[Dataset entries]
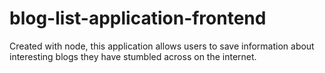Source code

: # blog-list-application-frontend
Created with node, this application allows users to save information about interesting blogs they have stumbled across on the internet.
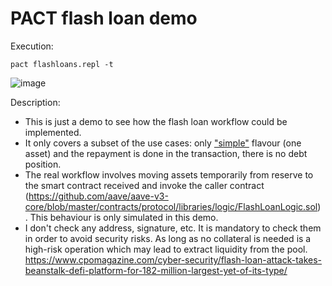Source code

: # PACT flash loan demo

Execution:

`pact flashloans.repl -t`

![image](https://user-images.githubusercontent.com/3670816/173607007-7f006a6c-c2c2-4a32-981b-05513995100b.png)


Description:

- This is just a demo to see how the flash loan workflow could be implemented.
- It only covers a subset of the use cases: only ["simple"](https://docs.aave.com/developers/core-contracts/pool#flashloansimple) flavour (one asset) and the repayment is done in the transaction, there is no debt position.
- The real workflow involves moving assets temporarily from reserve to the smart contract received and invoke the caller contract (https://github.com/aave/aave-v3-core/blob/master/contracts/protocol/libraries/logic/FlashLoanLogic.sol) . This behaviour is only simulated in this demo.
- I don't check any address, signature, etc. It is mandatory to check them in order to avoid security risks. As long as no collateral is needed is a high-risk operation which may lead to extract liquidity from the pool. https://www.cpomagazine.com/cyber-security/flash-loan-attack-takes-beanstalk-defi-platform-for-182-million-largest-yet-of-its-type/
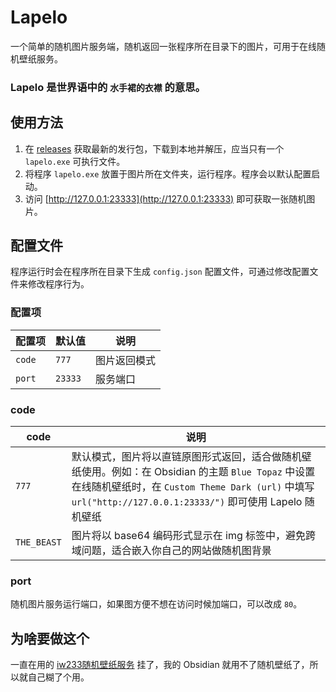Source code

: # Lapelo
 一个简单的随机图片服务端，随机返回一张程序所在目录下的图片，可用于在线随机壁纸服务。

### Lapelo 是世界语中的 `水手裙的衣襟` 的意思。

## 使用方法
1. 在 [releases](https://github.com/Giftia/Lapelo/releases) 获取最新的发行包，下载到本地并解压，应当只有一个 `lapelo.exe` 可执行文件。
2. 将程序 `lapelo.exe` 放置于图片所在文件夹，运行程序。程序会以默认配置启动。
3. 访问 [http://127.0.0.1:23333](http://127.0.0.1:23333) 即可获取一张随机图片。

## 配置文件
 程序运行时会在程序所在目录下生成 `config.json` 配置文件，可通过修改配置文件来修改程序行为。

### 配置项
| 配置项 | 默认值  | 说明         |
| ------ | ------- | ------------ |
| `code` | `777`   | 图片返回模式 |
| `port` | `23333` | 服务端口     |

### code
| code        | 说明                                                                                                                                                                                                              |
| ----------- | ----------------------------------------------------------------------------------------------------------------------------------------------------------------------------------------------------------------- |
| `777`       | 默认模式，图片将以直链原图形式返回，适合做随机壁纸使用。例如：在 Obsidian 的主题 `Blue Topaz` 中设置在线随机壁纸时，在 `Custom Theme Dark (url)` 中填写 `url("http://127.0.0.1:23333/")` 即可使用 Lapelo 随机壁纸 |
| `THE_BEAST` | 图片将以 base64 编码形式显示在 img 标签中，避免跨域问题，适合嵌入你自己的网站做随机图背景                                                                                                                         |

### port
 随机图片服务运行端口，如果图方便不想在访问时候加端口，可以改成 `80`。

## 为啥要做这个
 一直在用的 [iw233随机壁纸服务](https://dev.iw233.cn/API/index.php) 挂了，我的 Obsidian 就用不了随机壁纸了，所以就自己糊了个用。
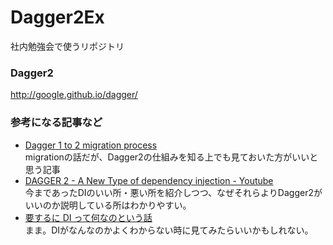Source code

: Dagger2Ex 
========================

社内勉強会で使うリポジトリ

### Dagger2
http://google.github.io/dagger/

### 参考になる記事など
* [Dagger 1 to 2 migration process](http://frogermcs.github.io/dagger-1-to-2-migration/)  
migrationの話だが、Dagger2の仕組みを知る上でも見ておいた方がいいと思う記事  
* [DAGGER 2 - A New Type of dependency injection - Youtube](https://www.youtube.com/watch?v=oK_XtfXPkqw)  
今まであったDIのいい所・悪い所を紹介しつつ、なぜそれらよりDagger2がいいのか説明している所はわかりやすい。  
* [要するに DI って何なのという話](http://nekogata.hatenablog.com/entry/2014/02/13/073043)  
まま。DIがなんなのかよくわからない時に見てみたらいいかもしれない。  
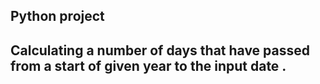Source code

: ## Python project
## Calculating a number of days that have passed from a start of given year to the input date . 

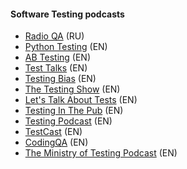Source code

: #### Software Testing podcasts

* [Radio QA](http://radio-qa.com/) (RU)
* [Python Testing](http://pythontesting.net/) (EN)
* [AB Testing](http://www.angryweasel.com/ABTesting/) (EN)
* [Test Talks](https://joecolantonio.com/testtalks/) (EN)
* [Testing Bias](http://www.testingbias.com/) (EN)
* [The Testing Show](http://thetestingshow.libsyn.com/podcast) (EN)
* [Let's Talk About Tests](http://letstalkabouttests.xyz/) (EN)
* [Testing In The Pub](http://testinginthepub.co.uk/testinginthepub/) (EN)
* [Testing Podcast](http://testingpodcast.com/) (EN)
* [TestCast](http://www.testcast.net/) (EN)
* [CodingQA](http://codingqa.com/) (EN)
* [The Ministry of Testing Podcast](https://dojo.ministryoftesting.com/series/podcast-series-ministry-of-testing) (EN)
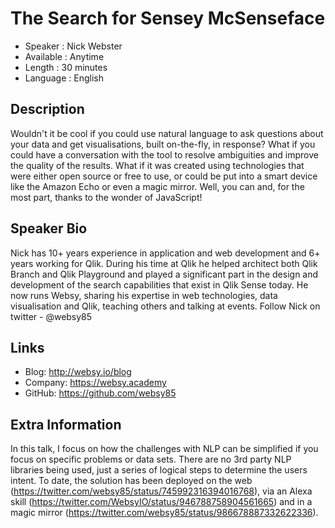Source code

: 
The Search for Sensey McSenseface
=========================

* Speaker   : Nick Webster
* Available : Anytime
* Length    : 30 minutes
* Language  : English

Description
-----------

Wouldn't it be cool if you could use natural language to ask questions about your data and get visualisations, built on-the-fly, in response? What if you could have a conversation with the tool to resolve ambiguities and improve the quality of the results. What if it was created using technologies that were either open source or free to use, or could be put into a smart device like the Amazon Echo or even a magic mirror.  Well, you can and, for the most part, thanks to the wonder of JavaScript!

Speaker Bio
-----------

Nick has 10+ years experience in application and web development and 6+ years working for Qlik. During his time at Qlik he helped architect both Qlik Branch and Qlik Playground and played a significant part in the design and development of the search capabilities that exist in Qlik Sense today. He now runs Websy, sharing his expertise in web technologies, data visualisation and Qlik, teaching others and talking at events. Follow Nick on twitter - @websy85 

Links
-----

* Blog: http://websy.io/blog
* Company: https://websy.academy
* GitHub: https://github.com/websy85

Extra Information
-----------------

In this talk, I focus on how the challenges with NLP can be simplified if you focus on specific problems or data sets. There are no 3rd party NLP libraries being used, just a series of logical steps to determine the users intent. To date, the solution has been deployed on the web (https://twitter.com/websy85/status/745992316394016768), via an Alexa skill (https://twitter.com/WebsyIO/status/946788758904561665) and in a magic mirror (https://twitter.com/websy85/status/986678887332622336).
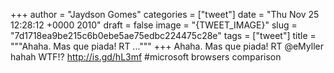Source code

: 
+++
author = "Jaydson Gomes"
categories = ["tweet"]
date = "Thu Nov 25 12:28:12 +0000 2010"
draft = false
image = "{TWEET_IMAGE}"
slug = "7d1718ea9be215c6b0ebe5ae75edbc224475c28e"
tags = ["tweet"]
title = """Ahaha. Mas que piada! RT ..."""
+++
Ahaha. Mas que piada! RT @eMyller hahah WTF!? http://is.gd/hL3mf #microsoft browsers comparison
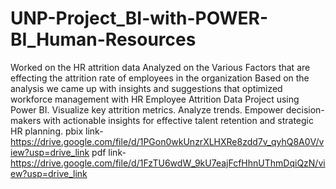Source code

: # UNP-Project_BI-with-POWER-BI_Human-Resources
Worked on the HR attrition data 
Analyzed on the Various Factors that are effecting the attrition rate of employees in the organization
Based on  the analysis we came up with insights and suggestions that optimized workforce management with HR Employee Attrition Data Project using Power BI.
 Visualize key attrition metrics.
 Analyze trends. 
Empower decision-makers with actionable insights for effective talent retention and strategic HR planning.
pbix link-https://drive.google.com/file/d/1PGon0wkUnzrXLHXRe8zdd7v_qyhQ8A0V/view?usp=drive_link
pdf link-https://drive.google.com/file/d/1FzTU6wdW_9kU7eajFcfHhnUThmDqiQzN/view?usp=drive_link
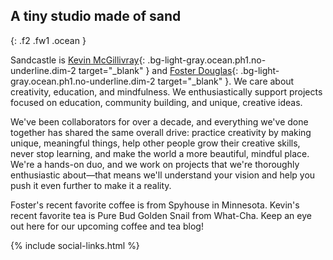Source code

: ## A <span class="sand">tiny studio</span> made of sand
{: .f2 .fw1 .ocean }

Sandcastle is [Kevin McGillivray](http://twitter.com/kev_mcg){: .bg-light-gray.ocean.ph1.no-underline.dim-2 target="_blank" } and [Foster Douglas](http://twitter.com/_fosterdouglas){: .bg-light-gray.ocean.ph1.no-underline.dim-2 target="_blank" }. We care about creativity, education, and mindfulness. We enthusiastically support projects focused on education, community building, and unique, creative ideas.

We've been collaborators for over a decade, and everything we've done together has shared the same overall drive: practice creativity by making unique, meaningful things, help other people grow their creative skills, never stop learning, and make the world a more beautiful, mindful place. We're a hands-on duo, and we work on projects that we're thoroughly enthusiastic about—that means we'll understand your vision and help you push it even further to make it a reality.

Foster's recent favorite coffee is from Spyhouse in Minnesota. Kevin's recent favorite tea is Pure Bud Golden Snail from What-Cha. Keep an eye out here for our upcoming coffee and tea blog!

<div class="pt3">{% include social-links.html %}</div>
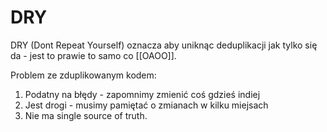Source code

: # DRY

DRY (Dont Repeat Yourself) oznacza aby uniknąc deduplikacji jak tylko się da - jest to prawie to samo co [[OAOO]].

Problem ze zduplikowanym kodem:
1. Podatny na błędy - zapomnimy zmienić coś gdzieś indiej
2. Jest drogi - musimy pamiętać o zmianach w kilku miejsach
3. Nie ma single source of truth.
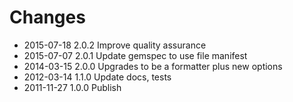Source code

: # Changes

* 2015-07-18 2.0.2 Improve quality assurance
* 2015-07-07 2.0.1 Update gemspec to use file manifest
* 2014-03-15 2.0.0 Upgrades to be a formatter plus new options
* 2012-03-14 1.1.0 Update docs, tests
* 2011-11-27 1.0.0 Publish
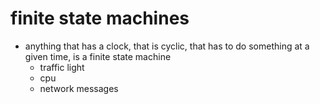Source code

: # finite state machines

- anything that has a clock, that is cyclic, that has to do something at a given time, is a finite state machine
  - traffic light
  - cpu
  - network messages
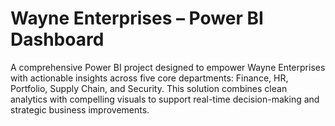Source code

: # Wayne Enterprises – Power BI Dashboard
A comprehensive Power BI project designed to empower Wayne Enterprises with actionable insights across five core departments: Finance, HR, Portfolio, Supply Chain, and Security. This solution combines clean analytics with compelling visuals to support real-time decision-making and strategic business improvements.
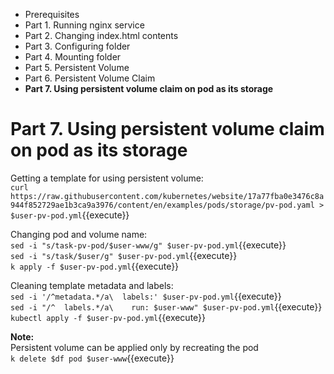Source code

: * Prerequisites
* Part 1. Running nginx service
* Part 2. Changing index.html contents
* Part 3. Configuring folder
* Part 4. Mounting folder
* Part 5. Persistent Volume
* Part 6. Persistent Volume Claim
* **Part 7. Using persistent volume claim on pod as its storage**

# Part 7. Using persistent volume claim on pod as its storage

Getting a template for using persistent volume:  
`curl https://raw.githubusercontent.com/kubernetes/website/17a77fba0e3476c8a944f852729ae1b3ca9a3976/content/en/examples/pods/storage/pv-pod.yaml > $user-pv-pod.yml`{{execute}}  
  
Changing pod and volume name:  
`sed -i "s/task-pv-pod/$user-www/g" $user-pv-pod.yml`{{execute}}  
`sed -i "s/task/$user/g" $user-pv-pod.yml`{{execute}}  
`k apply -f $user-pv-pod.yml`{{execute}}  
  
Cleaning template metadata and labels:  
`sed -i '/^metadata.*/a\  labels:' $user-pv-pod.yml`{{execute}}  
`sed -i "/^  labels.*/a\    run: $user-www" $user-pv-pod.yml`{{execute}}  
`kubectl apply -f $user-pv-pod.yml`{{execute}}  
  
**Note:**  
Persistent volume can be applied only by recreating the pod  
`k delete $df pod $user-www`{{execute}}  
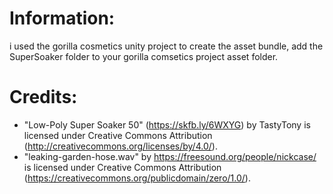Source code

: ﻿# Information:
i used the gorilla cosmetics unity project to create the asset bundle, add the SuperSoaker folder to your gorilla comsetics project asset folder.

# Credits:
- "Low-Poly Super Soaker 50" (https://skfb.ly/6WXYG) by TastyTony is licensed under Creative Commons Attribution (http://creativecommons.org/licenses/by/4.0/).
- "leaking-garden-hose.wav" by https://freesound.org/people/nickcase/ is licensed under Creative Commons Attribution (https://creativecommons.org/publicdomain/zero/1.0/).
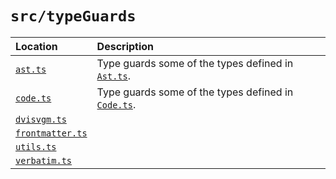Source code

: <!--
Directory description: Type guards and similar verification functions.
-->

# `src/typeGuards`

| Location | Description |
|:---|:---|
| [`ast.ts`](ast.ts) | Type guards some of the types defined in [`Ast.ts`](src/types/utils/Ast.ts). |
| [`code.ts`](code.ts) | Type guards some of the types defined in [`Code.ts`](src/types/utils/Code.ts). |
| [`dvisvgm.ts`](dvisvgm.ts) |  |
| [`frontmatter.ts`](frontmatter.ts) |  |
| [`utils.ts`](utils.ts) |  |
| [`verbatim.ts`](verbatim.ts) |  |
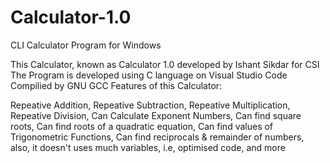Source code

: # Calculator-1.0
CLI Calculator Program for Windows

This Calculator, known as Calculator 1.0 developed by Ishant Sikdar for CSI The Program is developed using C language on Visual Studio Code Compilied by GNU GCC
Features of this Calculator:

Repeative Addition, Repeative Subtraction, Repeative Multiplication, Repeative Division, Can Calculate Exponent Numbers, Can find square roots, Can find roots of a quadratic equation, Can find values of Trigonometric Functions, Can find reciprocals & remainder of numbers, also, it doesn't uses much variables, i.e, optimised code, and more
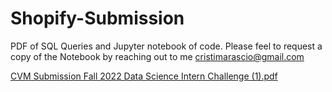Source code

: # Shopify-Submission
PDF of SQL Queries and Jupyter notebook of code. 
Please feel to request a copy of the Notebook by reaching out to me cristimarascio@gmail.com


[CVM Submission Fall 2022 Data Science Intern Challenge (1).pdf](https://github.com/Cmarascio/Shopify-Submission/files/8658533/CVM.Submission.Fall.2022.Data.Science.Intern.Challenge.1.pdf)
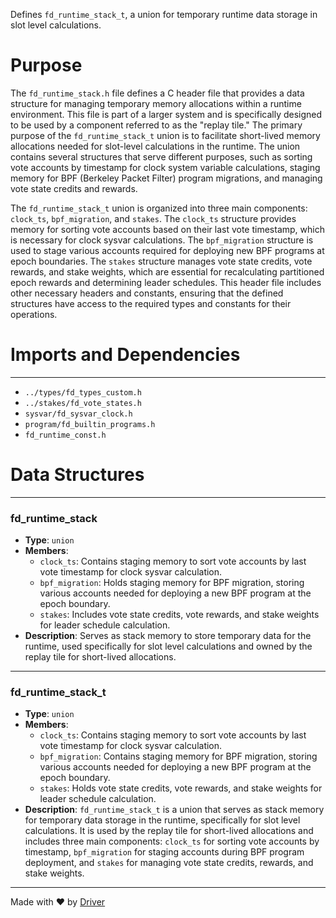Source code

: <!--------------------------------------------------------------------------------->
<!-- IMPORTANT: This file is auto-generated by Driver (https://driver.ai). -------->
<!-- Manual edits may be overwritten on future commits. --------------------------->
<!--------------------------------------------------------------------------------->

Defines `fd_runtime_stack_t`, a union for temporary runtime data storage in slot level calculations.

# Purpose
The `fd_runtime_stack.h` file defines a C header file that provides a data structure for managing temporary memory allocations within a runtime environment. This file is part of a larger system and is specifically designed to be used by a component referred to as the "replay tile." The primary purpose of the `fd_runtime_stack_t` union is to facilitate short-lived memory allocations needed for slot-level calculations in the runtime. The union contains several structures that serve different purposes, such as sorting vote accounts by timestamp for clock system variable calculations, staging memory for BPF (Berkeley Packet Filter) program migrations, and managing vote state credits and rewards.

The `fd_runtime_stack_t` union is organized into three main components: `clock_ts`, `bpf_migration`, and `stakes`. The `clock_ts` structure provides memory for sorting vote accounts based on their last vote timestamp, which is necessary for clock sysvar calculations. The `bpf_migration` structure is used to stage various accounts required for deploying new BPF programs at epoch boundaries. The `stakes` structure manages vote state credits, vote rewards, and stake weights, which are essential for recalculating partitioned epoch rewards and determining leader schedules. This header file includes other necessary headers and constants, ensuring that the defined structures have access to the required types and constants for their operations.
# Imports and Dependencies

---
- `../types/fd_types_custom.h`
- `../stakes/fd_vote_states.h`
- `sysvar/fd_sysvar_clock.h`
- `program/fd_builtin_programs.h`
- `fd_runtime_const.h`


# Data Structures

---
### fd\_runtime\_stack
- **Type**: ``union``
- **Members**:
    - ``clock_ts``: Contains staging memory to sort vote accounts by last vote timestamp for clock sysvar calculation.
    - ``bpf_migration``: Holds staging memory for BPF migration, storing various accounts needed for deploying a new BPF program at the epoch boundary.
    - ``stakes``: Includes vote state credits, vote rewards, and stake weights for leader schedule calculation.
- **Description**: Serves as stack memory to store temporary data for the runtime, used specifically for slot level calculations and owned by the replay tile for short-lived allocations.


---
### fd\_runtime\_stack\_t
- **Type**: `union`
- **Members**:
    - `clock_ts`: Contains staging memory to sort vote accounts by last vote timestamp for clock sysvar calculation.
    - `bpf_migration`: Contains staging memory for BPF migration, storing various accounts needed for deploying a new BPF program at the epoch boundary.
    - `stakes`: Holds vote state credits, vote rewards, and stake weights for leader schedule calculation.
- **Description**: `fd_runtime_stack_t` is a union that serves as stack memory for temporary data storage in the runtime, specifically for slot level calculations. It is used by the replay tile for short-lived allocations and includes three main components: `clock_ts` for sorting vote accounts by timestamp, `bpf_migration` for staging accounts during BPF program deployment, and `stakes` for managing vote state credits, rewards, and stake weights.



---
Made with ❤️ by [Driver](https://www.driver.ai/)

Assigned task => Looking back over the records above, in how many lines does the word "view" occur? Give the number alone.

Solution to this exercise => 2